Impremeditadamente, Alban adoptó la postura que debía adoptar ante un bardo.
Bajó la cabeza y dobló las piernas para que su oído quedase a la altura de los labios
de Conall, y poder así escuchar respetuosamente el plan.
Los tres se pusieron de acuerdo en pocos momentos y se dieron en seguida a su
puesta en práctica.
Con la misma habilidad de una serpiente, Arthan trepó a lo más alto del tronco de
un corpulento castaño con su ballesta colgada del hombro y el carcaj repleto. Una vez
que se sintió firme en el puesto elegido, echó el cordel hacia abajo, al que su yerno
ató una luminaria encendida dentro de su urna de cristal, cubierta con un paño para
que nadie pudiera verla subir. Alban aguardó a que esa pequeña candela fuese izada,
hasta convencerse de que había llegado intacta a manos del padre de Gwynna. A
continuación, el gigante se encaminó hacia la trasera de la cabaña donde tenían
encerrados a los hombres y Conall a la de las mujeres.

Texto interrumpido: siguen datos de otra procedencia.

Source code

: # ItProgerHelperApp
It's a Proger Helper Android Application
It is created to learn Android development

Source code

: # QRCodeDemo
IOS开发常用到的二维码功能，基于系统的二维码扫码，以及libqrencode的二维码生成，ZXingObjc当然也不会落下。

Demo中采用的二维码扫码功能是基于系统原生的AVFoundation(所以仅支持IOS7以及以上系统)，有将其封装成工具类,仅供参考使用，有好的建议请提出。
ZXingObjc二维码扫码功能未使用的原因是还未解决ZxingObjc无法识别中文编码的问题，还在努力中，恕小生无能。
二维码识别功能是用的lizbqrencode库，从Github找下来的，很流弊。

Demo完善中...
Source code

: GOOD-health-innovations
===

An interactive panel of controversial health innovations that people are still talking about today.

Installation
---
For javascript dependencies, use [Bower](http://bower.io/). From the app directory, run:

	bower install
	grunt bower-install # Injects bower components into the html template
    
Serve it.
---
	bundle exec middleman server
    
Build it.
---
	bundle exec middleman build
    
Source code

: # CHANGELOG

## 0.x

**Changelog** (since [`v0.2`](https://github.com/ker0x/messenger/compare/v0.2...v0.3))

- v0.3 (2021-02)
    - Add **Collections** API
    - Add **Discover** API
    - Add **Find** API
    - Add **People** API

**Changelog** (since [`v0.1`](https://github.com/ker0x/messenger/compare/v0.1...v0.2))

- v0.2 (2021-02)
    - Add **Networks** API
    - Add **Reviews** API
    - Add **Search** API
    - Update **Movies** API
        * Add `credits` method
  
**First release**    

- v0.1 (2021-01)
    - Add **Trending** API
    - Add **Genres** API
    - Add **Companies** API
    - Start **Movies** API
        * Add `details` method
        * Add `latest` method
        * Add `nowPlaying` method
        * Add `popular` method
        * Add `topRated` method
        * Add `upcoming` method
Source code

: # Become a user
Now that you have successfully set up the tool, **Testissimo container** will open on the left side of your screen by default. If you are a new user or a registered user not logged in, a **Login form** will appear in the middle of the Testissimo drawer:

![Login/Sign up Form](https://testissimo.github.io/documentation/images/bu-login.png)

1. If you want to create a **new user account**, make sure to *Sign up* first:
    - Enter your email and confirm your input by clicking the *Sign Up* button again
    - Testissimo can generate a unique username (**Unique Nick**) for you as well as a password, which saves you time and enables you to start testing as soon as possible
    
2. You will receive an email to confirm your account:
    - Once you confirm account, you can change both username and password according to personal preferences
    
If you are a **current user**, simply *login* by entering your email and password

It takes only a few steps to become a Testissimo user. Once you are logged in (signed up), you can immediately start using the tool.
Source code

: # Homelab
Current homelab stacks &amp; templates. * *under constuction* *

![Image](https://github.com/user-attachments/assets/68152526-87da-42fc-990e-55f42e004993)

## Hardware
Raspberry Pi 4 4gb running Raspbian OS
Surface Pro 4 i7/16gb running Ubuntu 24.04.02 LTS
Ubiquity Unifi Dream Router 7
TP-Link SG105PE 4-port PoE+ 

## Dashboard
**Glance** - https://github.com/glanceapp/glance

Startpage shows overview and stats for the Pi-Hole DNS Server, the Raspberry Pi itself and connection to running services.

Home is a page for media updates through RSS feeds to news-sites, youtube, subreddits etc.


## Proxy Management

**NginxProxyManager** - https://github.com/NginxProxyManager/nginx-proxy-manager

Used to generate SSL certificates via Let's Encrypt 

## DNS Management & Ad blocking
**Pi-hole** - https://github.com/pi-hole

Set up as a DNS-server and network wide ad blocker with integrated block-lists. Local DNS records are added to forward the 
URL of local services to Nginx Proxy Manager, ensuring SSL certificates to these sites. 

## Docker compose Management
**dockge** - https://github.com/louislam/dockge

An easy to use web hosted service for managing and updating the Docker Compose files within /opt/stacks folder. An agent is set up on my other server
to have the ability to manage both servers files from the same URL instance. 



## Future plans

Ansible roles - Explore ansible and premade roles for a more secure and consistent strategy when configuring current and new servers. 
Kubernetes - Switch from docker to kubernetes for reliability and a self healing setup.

Arthan sabía que resultar ilocalizable era tan indispensable como su acierto al
disparar las dos flechas. Tenía que elegir con exquisitez el blanco de la primera, a fin
de que nadie pudiera deducir el lugar de donde procedía y tener, así, tiempo suficiente
para disparar la segunda sin que se lanzaran hacia él como cuervos enloquecidos.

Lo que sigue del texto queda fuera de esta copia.